I enjoy my milk and cookies and feed the birds little pieces of Ritz cracker, which they seem to relish, while the two ageing women discuss family members and acquaintances whom I either don’t know at all, or only vaguely remember having met. Some of Great-Grandma’s relatives and in-laws live elsewhere in Ohio, some in Chicago, others in Florida, so we seldom see them.
After our snack, Grandma Alice and I get back to work. She finishes primping the front flowerbeds on either side of the stoop, while I use her leaf rake to rake up all the grass clippings I’ve left with the mower. I fork them into the garden cart with the rake and haul them to a little burn pile behind the garage. Then I use Grandma’s grass clippers to tidy up along the sidewalks and driveway. When I’m finished, I survey my work and feel a burst of pride at how neat and manicured the yard looks.

Now Grandma comes around to where I am in the backyard and she indicates where she wants to put in new flowerbeds on either side of the back stoop. I take the spade and get the soil on one side of the stoop turned over and while I’m turning over the ground on the other side, Grandma starts hoeing the first one. And while she’s hoeing the second one, I’m using Grandma Numbers’ garden rake to work the first one into a fine texture. While I work on the second one, Grandma plants and sows in the first, and so on.
It’s almost noon by the time we finish—my last task, sweeping the sidewalks clean of grass clippings.
Grandma Alice says, “I don’t know about you, bub, but I’m pooped. Let’s get a drink of water, say good-bye to Grandma Numbers and head for home. I’ll make us a couple of pork chops with greens and potato patties, how’s that sound?”
Grandma Numbers gives us each a glass of ice-water from the fridge, thanks us for all our help and we say our good-byes. We’re rumbling down the street again, this time with Grandma’s cardigan draped over the handlebar of the garden cart. She’s tired, so we walk a little slower heading back. I’m tired too, but in a good way, sweaty, a little sunburned, smelling of fresh grass and damp soil, the tips of my sneakers as green as Grandma’s thumb.
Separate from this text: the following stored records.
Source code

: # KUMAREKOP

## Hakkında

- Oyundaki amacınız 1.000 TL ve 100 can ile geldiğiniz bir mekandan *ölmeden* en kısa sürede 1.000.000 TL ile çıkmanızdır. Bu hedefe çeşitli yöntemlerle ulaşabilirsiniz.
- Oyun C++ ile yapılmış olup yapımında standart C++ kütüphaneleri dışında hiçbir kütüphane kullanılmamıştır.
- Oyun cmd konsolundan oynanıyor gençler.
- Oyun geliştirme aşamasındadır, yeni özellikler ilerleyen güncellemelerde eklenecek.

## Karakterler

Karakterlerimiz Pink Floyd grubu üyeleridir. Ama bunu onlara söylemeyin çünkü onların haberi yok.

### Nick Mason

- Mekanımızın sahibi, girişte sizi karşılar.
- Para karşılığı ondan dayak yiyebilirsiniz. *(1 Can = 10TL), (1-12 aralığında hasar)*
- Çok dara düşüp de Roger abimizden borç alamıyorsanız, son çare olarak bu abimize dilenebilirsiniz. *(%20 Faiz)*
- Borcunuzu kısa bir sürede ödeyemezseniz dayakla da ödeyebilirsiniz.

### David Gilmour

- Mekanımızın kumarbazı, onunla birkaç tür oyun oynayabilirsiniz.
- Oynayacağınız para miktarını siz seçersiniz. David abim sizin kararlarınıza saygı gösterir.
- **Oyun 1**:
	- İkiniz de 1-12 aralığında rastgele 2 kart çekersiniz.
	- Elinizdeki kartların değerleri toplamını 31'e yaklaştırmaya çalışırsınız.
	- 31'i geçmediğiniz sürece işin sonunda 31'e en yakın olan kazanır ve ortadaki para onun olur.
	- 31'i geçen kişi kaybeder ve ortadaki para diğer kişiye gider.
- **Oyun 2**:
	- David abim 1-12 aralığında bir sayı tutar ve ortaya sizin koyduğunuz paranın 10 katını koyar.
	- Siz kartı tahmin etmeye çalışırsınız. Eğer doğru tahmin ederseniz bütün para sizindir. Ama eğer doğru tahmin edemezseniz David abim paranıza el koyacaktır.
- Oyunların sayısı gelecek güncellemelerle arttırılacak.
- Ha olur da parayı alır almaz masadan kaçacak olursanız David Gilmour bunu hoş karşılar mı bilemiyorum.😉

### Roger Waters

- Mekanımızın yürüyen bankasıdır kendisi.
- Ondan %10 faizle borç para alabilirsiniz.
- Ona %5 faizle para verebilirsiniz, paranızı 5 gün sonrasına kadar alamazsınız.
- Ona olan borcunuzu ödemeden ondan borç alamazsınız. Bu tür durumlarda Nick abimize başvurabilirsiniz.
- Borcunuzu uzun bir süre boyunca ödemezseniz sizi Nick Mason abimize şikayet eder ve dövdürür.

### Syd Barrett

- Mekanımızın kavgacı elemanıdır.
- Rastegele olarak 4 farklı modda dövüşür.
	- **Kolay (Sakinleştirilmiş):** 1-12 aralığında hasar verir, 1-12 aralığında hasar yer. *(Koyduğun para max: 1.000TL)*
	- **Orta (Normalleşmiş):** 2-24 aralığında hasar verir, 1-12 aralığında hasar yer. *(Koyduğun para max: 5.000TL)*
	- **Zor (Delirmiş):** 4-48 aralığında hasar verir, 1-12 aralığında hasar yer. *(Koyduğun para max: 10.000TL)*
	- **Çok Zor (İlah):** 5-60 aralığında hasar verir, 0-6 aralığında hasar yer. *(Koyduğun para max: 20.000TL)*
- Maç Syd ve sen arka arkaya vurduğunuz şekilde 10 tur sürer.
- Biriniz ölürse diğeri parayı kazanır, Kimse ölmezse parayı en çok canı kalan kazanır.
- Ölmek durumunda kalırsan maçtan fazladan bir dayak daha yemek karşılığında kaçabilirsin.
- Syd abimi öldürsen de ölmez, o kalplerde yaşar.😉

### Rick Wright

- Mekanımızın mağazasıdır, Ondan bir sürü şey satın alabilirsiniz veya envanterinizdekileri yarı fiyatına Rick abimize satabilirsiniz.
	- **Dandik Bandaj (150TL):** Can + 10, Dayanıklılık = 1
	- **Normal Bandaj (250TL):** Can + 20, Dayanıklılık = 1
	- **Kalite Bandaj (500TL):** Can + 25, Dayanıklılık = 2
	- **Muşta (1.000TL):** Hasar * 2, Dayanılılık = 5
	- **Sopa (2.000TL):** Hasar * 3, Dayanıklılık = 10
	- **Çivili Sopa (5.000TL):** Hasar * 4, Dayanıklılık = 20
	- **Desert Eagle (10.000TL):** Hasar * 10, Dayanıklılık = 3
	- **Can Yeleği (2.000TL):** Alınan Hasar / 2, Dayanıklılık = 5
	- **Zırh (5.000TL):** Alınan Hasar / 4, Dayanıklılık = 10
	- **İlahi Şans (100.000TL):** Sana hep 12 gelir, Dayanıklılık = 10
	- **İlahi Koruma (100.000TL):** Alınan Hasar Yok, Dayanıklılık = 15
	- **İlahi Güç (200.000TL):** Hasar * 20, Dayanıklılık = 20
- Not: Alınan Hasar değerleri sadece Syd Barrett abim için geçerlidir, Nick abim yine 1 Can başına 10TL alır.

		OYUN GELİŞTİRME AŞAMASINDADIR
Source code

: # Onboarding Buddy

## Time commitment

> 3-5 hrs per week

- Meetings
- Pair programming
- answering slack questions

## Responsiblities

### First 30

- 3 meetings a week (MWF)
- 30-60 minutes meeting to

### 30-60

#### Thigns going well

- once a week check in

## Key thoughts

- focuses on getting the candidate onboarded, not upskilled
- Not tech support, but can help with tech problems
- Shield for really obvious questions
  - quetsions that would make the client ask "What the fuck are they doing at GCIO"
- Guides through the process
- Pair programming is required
I feel accomplished, useful, as if I’ve done a good job. Maybe I’ll go to the pool later this afternoon.
On the way back to Grandma Alice’s house at the corner of Defiance Street and Glynwood Road—a house Grandpa Murel also built—she tells me once again the story about how a jealous husband on Grandpa Murel’s insurance debit once accused him of trying to steal his wife. Drunk, the man reeled down from his porch onto the icy sidewalk as Grandpa was leaving and challenged him to a fight, but before he could throw a punch, Grandpa caught him with a right hook to the eye and he went sprawling on the slick pavement. The man sat up holding his left eye and saying over and over, “Oh, Newland, you put my light out, you put my light out!”
This strikes us both as hilarious and we laugh uproariously as we rumble along, and Grandma follows up with some more of Grandpa’s zany exploits.
We make a good team, I’m thinking, as we walk along side by side. And right now I can’t think of anyplace I’d rather be.